=== EXTRACTED ENTRIES ===

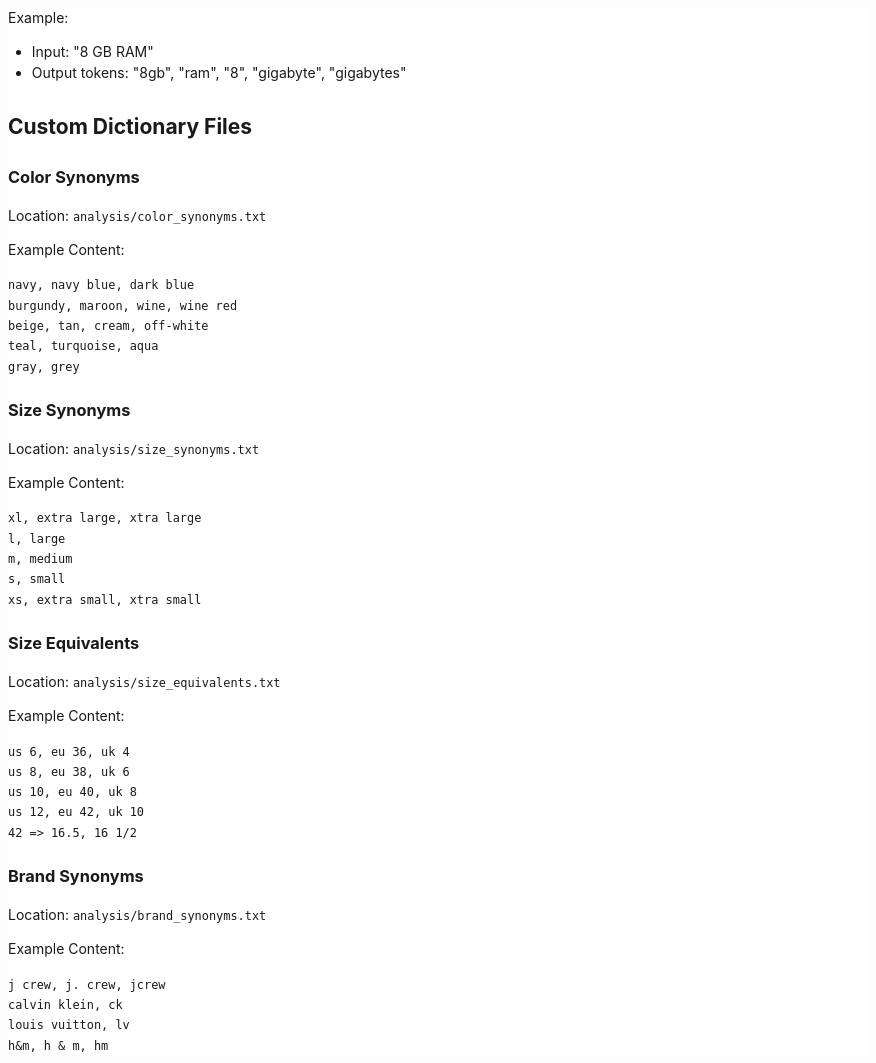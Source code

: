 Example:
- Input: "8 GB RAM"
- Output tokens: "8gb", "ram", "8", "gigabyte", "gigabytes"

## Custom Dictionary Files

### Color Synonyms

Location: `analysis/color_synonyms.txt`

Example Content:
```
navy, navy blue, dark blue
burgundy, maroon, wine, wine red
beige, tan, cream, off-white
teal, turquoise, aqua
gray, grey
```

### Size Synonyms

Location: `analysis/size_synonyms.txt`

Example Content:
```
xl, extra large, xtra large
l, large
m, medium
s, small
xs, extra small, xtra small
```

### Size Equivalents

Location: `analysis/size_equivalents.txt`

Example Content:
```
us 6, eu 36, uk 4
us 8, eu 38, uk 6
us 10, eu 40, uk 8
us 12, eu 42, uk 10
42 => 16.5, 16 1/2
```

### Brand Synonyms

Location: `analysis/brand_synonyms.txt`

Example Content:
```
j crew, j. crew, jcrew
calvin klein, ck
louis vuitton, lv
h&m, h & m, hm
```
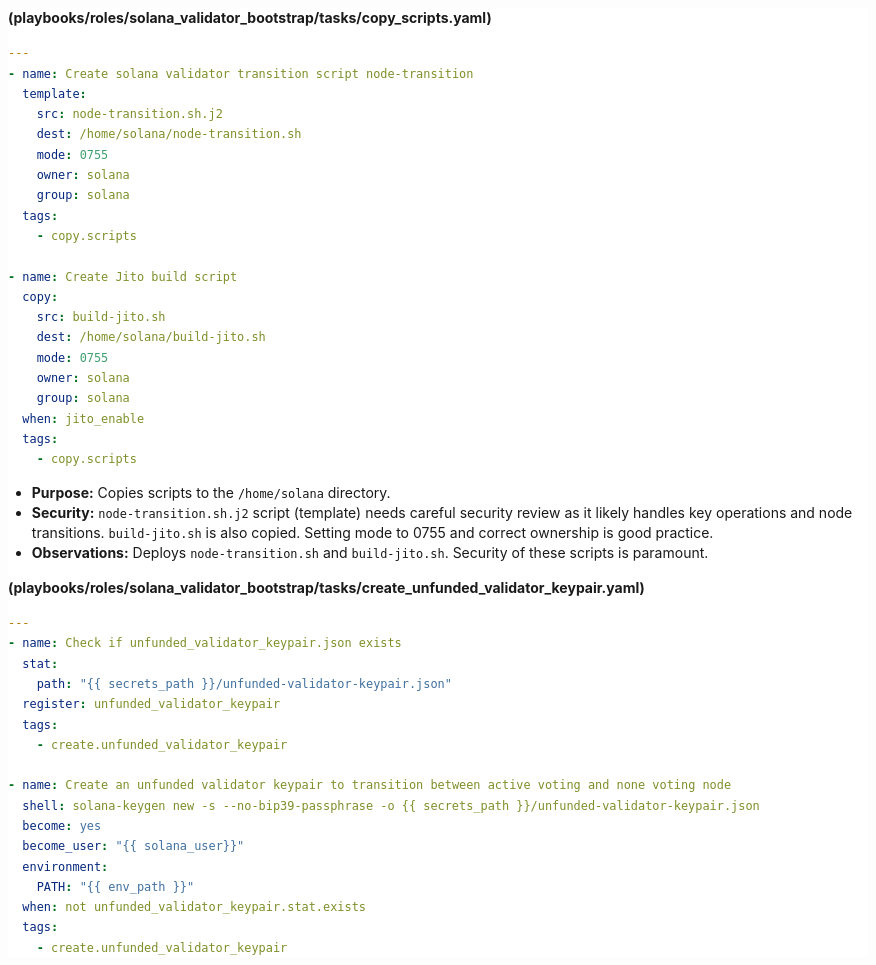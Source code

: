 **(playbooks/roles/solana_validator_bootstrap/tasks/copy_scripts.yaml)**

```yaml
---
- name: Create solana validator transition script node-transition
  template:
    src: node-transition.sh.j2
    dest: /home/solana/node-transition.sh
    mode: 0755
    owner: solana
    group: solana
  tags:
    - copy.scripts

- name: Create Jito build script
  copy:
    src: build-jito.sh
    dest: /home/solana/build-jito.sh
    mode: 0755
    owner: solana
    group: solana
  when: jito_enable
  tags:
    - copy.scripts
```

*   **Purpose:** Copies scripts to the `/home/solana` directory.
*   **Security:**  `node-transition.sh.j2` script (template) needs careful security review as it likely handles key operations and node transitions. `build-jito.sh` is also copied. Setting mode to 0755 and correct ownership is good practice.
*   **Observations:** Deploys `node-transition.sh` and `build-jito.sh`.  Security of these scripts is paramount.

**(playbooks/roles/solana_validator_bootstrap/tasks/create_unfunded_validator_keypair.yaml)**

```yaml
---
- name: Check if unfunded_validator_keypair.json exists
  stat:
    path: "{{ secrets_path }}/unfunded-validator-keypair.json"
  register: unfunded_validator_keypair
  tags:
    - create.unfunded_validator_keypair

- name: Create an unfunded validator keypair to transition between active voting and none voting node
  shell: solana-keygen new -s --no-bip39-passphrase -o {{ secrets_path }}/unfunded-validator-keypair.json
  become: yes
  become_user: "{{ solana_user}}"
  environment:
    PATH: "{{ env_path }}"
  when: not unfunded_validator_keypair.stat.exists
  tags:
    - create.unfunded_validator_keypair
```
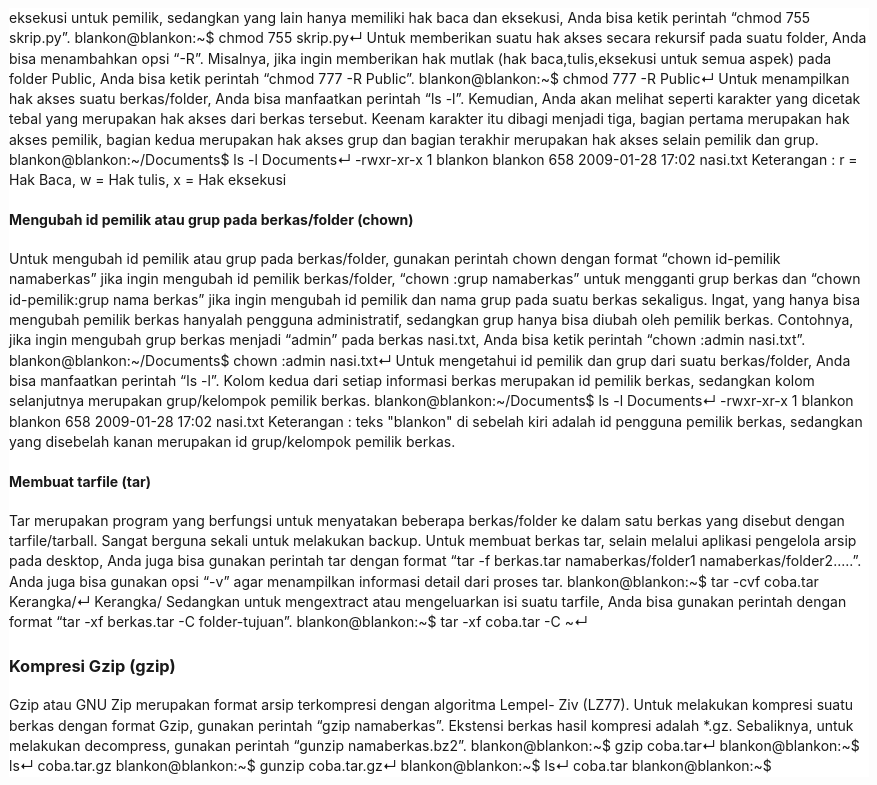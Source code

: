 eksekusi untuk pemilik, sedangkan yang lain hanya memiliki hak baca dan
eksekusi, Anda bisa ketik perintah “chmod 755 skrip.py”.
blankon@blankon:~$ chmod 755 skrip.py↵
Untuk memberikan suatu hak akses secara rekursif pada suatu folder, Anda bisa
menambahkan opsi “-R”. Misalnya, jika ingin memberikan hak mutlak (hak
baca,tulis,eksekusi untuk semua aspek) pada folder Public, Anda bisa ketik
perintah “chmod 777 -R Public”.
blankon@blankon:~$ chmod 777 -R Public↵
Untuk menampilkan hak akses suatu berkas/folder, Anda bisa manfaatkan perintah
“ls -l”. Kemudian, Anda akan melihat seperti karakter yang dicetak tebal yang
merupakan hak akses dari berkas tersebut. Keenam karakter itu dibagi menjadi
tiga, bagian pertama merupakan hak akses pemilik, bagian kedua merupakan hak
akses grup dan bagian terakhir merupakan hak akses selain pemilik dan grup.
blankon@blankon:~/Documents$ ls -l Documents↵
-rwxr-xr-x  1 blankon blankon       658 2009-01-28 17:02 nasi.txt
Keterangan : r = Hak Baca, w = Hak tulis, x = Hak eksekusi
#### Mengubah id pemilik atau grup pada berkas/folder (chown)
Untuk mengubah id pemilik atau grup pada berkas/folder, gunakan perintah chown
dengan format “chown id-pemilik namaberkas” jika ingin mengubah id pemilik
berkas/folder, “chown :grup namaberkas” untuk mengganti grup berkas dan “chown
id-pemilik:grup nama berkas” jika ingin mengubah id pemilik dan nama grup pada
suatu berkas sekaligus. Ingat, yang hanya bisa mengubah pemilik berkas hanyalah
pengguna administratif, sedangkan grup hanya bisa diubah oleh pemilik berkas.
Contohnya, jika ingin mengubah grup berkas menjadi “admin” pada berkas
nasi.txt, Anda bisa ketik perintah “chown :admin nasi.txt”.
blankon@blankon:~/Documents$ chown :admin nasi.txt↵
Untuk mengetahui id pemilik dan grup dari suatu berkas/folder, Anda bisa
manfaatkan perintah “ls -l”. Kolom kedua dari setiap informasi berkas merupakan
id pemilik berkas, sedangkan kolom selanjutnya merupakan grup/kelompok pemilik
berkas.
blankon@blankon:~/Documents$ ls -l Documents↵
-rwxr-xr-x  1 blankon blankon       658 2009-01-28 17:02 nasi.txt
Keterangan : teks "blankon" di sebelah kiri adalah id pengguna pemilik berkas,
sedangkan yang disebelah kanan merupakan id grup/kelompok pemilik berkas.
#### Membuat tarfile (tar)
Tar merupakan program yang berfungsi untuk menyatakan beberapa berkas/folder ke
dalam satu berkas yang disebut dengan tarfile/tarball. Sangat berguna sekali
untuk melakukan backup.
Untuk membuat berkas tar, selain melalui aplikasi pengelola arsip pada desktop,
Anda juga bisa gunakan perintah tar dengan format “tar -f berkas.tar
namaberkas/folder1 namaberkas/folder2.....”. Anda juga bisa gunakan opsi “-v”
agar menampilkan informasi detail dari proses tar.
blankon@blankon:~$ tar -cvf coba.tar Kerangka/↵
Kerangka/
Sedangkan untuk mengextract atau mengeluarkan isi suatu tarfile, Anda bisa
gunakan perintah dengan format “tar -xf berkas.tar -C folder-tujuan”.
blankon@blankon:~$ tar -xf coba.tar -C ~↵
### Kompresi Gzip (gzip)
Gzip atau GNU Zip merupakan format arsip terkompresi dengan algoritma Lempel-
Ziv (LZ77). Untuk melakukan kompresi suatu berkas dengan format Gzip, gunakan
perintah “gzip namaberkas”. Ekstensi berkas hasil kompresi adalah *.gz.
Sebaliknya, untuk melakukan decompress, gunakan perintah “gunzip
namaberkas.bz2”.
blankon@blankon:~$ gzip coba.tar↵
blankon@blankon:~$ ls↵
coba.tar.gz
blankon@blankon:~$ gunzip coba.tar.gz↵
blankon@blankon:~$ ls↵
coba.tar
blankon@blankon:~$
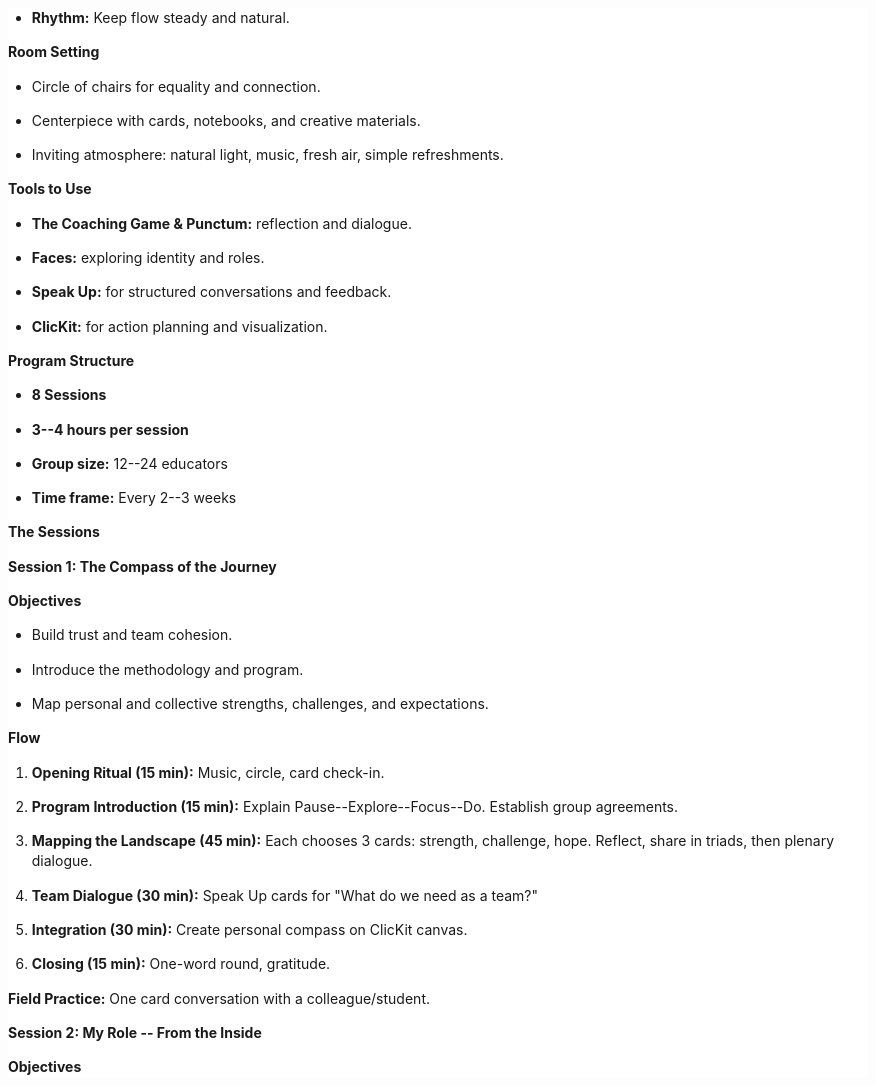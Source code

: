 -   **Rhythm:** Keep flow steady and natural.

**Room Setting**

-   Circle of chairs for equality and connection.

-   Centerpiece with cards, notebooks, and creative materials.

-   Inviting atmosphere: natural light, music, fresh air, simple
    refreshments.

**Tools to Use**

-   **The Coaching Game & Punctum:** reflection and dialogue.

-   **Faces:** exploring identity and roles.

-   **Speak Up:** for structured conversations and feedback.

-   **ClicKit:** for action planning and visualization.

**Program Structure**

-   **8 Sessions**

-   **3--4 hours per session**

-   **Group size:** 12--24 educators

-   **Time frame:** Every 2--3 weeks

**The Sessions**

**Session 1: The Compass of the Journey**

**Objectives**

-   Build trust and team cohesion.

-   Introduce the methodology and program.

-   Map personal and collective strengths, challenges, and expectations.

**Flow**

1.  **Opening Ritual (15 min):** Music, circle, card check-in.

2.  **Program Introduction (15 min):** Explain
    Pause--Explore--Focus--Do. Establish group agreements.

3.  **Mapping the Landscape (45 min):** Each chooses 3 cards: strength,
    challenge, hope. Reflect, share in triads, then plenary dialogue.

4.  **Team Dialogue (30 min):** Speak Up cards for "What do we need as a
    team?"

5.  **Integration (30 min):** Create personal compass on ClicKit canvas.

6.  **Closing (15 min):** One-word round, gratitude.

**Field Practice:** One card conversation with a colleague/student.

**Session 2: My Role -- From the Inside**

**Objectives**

===

#### TRY IT
Each line holding the word "natural" must be pulled from the records.

#### RESULT FOR THIS TASK
: -   **Rhythm:** Keep flow steady and natural.
-   Inviting atmosphere: natural light, music, fresh air, simple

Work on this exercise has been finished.